You don’t know the reality of your life until you start to live it.
Now start living.
The girl I know, the girl I know and love, she is not the girl I once knew. She has changed. She has become one who enjoys the world in a way that nobody else does. Her moral compass points north because her mother raised her right. Yes, she has committed her sins, but have you not? What has allowed her to continue living in her faith is knowing there’s a God who protects and treasures her enough to know that she is worth loving and experiencing a life full of joy. What is her dream? To express love and share it with those who deserve it. What more does she care about? The love she once shared with him. Why can’t she forget him? Because he meant the world to her. The love they shared was unimaginable. Her dreams with him were what she wanted to have become reality. She wanted to live for him. What changed? She woke up from the dream. The Dream that was never going to come true. The dream that suddenly became a nightmare. The dream that made her see she would never allow herself to fall that deep in love with a man at her young age and stay there for the rest of her life. She would not do that to herself. He wouldn’t allow it. He loved her too much. He loved her too much to allow her to settle down at such a young age. So he left. He left because he couldn’t bear the thought of having to see her beautiful face each day after another.

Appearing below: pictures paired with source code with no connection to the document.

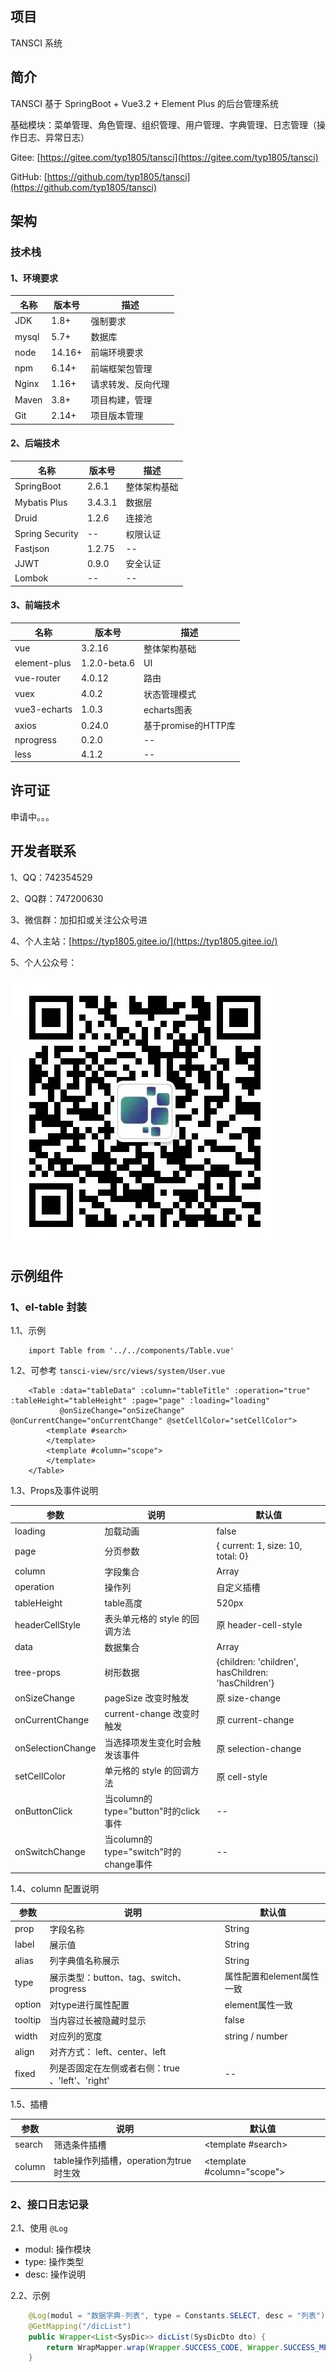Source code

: ## 项目

TANSCI 系统

## 简介

TANSCI 基于 SpringBoot + Vue3.2 + Element Plus 的后台管理系统

基础模块：菜单管理、角色管理、组织管理、用户管理、字典管理、日志管理（操作日志、异常日志）

Gitee: [https://gitee.com/typ1805/tansci](https://gitee.com/typ1805/tansci)

GitHub: [https://github.com/typ1805/tansci](https://github.com/typ1805/tansci)

## 架构

### 技术栈

#### 1、环境要求

| 名称 | 版本号 | 描述 |
| ---- | ---- | ---- |
| JDK | 1.8+ | 强制要求 |
| mysql | 5.7+ | 数据库 |
| node | 14.16+ | 前端环境要求 |
| npm | 6.14+ | 前端框架包管理 |
| Nginx | 1.16+ | 请求转发、反向代理 |
| Maven | 3.8+ | 项目构建，管理 |
| Git | 2.14+ | 项目版本管理 |

#### 2、后端技术

| 名称 | 版本号 | 描述 |
| ---- | ---- | ---- |
| SpringBoot | 2.6.1 | 整体架构基础 |
| Mybatis Plus | 3.4.3.1 | 数据层 |
| Druid | 1.2.6 | 连接池 |
| Spring Security | -- | 权限认证 |
| Fastjson | 1.2.75 | -- |
| JJWT | 0.9.0 | 安全认证 |
| Lombok | -- | -- |

#### 3、前端技术

| 名称 | 版本号 | 描述 |
| ---- | ---- | ---- |
| vue | 3.2.16 | 整体架构基础 |
| element-plus | 1.2.0-beta.6 | UI |
| vue-router | 4.0.12 | 路由 |
| vuex | 4.0.2 | 状态管理模式 |
| vue3-echarts | 1.0.3 | echarts图表 |
| axios | 0.24.0 | 基于promise的HTTP库 |
| nprogress | 0.2.0 | -- |
| less | 4.1.2 | -- |

## 许可证

申请中。。。

## 开发者联系

1、QQ：742354529

2、QQ群：747200630

3、微信群：加扣扣或关注公众号进

4、个人主站：[https://typ1805.gitee.io/](https://typ1805.gitee.io/)

5、个人公众号：

![欢迎关注](./sql/gzh.jpg)

## 示例组件

### 1、el-table 封装

1.1、示例

```vue
    import Table from '../../components/Table.vue'
```

1.2、可参考 ``tansci-view/src/views/system/User.vue``

```vue
    <Table :data="tableData" :column="tableTitle" :operation="true" :tableHeight="tableHeight" :page="page" :loading="loading"
           @onSizeChange="onSizeChange" @onCurrentChange="onCurrentChange" @setCellColor="setCellColor">
        <template #search>
        </template>
        <template #column="scope">
        </template>
    </Table>
```
1.3、Props及事件说明

| 参数 | 说明 | 默认值 |
| ---- | ---- | ---- |
| loading | 加载动画 | false |
| page | 分页参数 | { current: 1, size: 10, total: 0} |
| column | 字段集合 | Array |
| operation | 操作列 | 自定义插槽 |
| tableHeight | table高度 | 520px |
| headerCellStyle | 表头单元格的 style 的回调方法 | 原 header-cell-style |
| data | 数据集合 | Array |
| tree-props | 树形数据 | {children: 'children', hasChildren: 'hasChildren'} |
| onSizeChange | pageSize 改变时触发 | 原 size-change |
| onCurrentChange | current-change 改变时触发 | 原 current-change |
| onSelectionChange | 当选择项发生变化时会触发该事件 | 原 selection-change |
| setCellColor | 单元格的 style 的回调方法 | 原 cell-style |
| onButtonClick | 当column的type="button"时的click事件 | -- |
| onSwitchChange | 当column的type="switch"时的change事件 | -- |

1.4、column 配置说明

| 参数 | 说明 | 默认值 |
| ---- | ---- | ---- |
| prop | 字段名称 | String |
| label | 展示值 | String |
| alias | 列字典值名称展示 | String |
| type | 展示类型：button、tag、switch、progress | 属性配置和element属性一致 |
| option | 对type进行属性配置 | element属性一致 |
| tooltip | 当内容过长被隐藏时显示 | false |
| width | 对应列的宽度 | string / number |
| align | 对齐方式： left、center、left |
| fixed | 列是否固定在左侧或者右侧：true 、'left'、'right' | -- |

1.5、插槽

| 参数 | 说明 | 默认值 |
| ---- | ---- | ---- |
| search | 筛选条件插槽 | <template #search> |
| column | table操作列插槽，operation为true时生效 | <template #column="scope"> |

### 2、接口日志记录

2.1、使用 ``@Log``

- modul: 操作模块
- type: 操作类型
- desc: 操作说明

2.2、示例
```java
    @Log(modul = "数据字典-列表", type = Constants.SELECT, desc = "列表")
    @GetMapping("/dicList")
    public Wrapper<List<SysDic>> dicList(SysDicDto dto) {
        return WrapMapper.wrap(Wrapper.SUCCESS_CODE, Wrapper.SUCCESS_MESSAGE, sysDicService.dicList(dto));
    }
```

He left because he knew it was what was best for both of them. Yet somehow, they both knew, in their hearts that their love was unsurmountable. The kind of love that two people can have without each other’s presence. The kind of love that … is gone. Why go there?
The dream is dead.
Time to clear out my photo stream to make space for the last year of school moments.
Lots of rage. So I run. And I pray. And I dance. All with the purpose of ridding my heart of the one thing that prevents me from loving sometimes.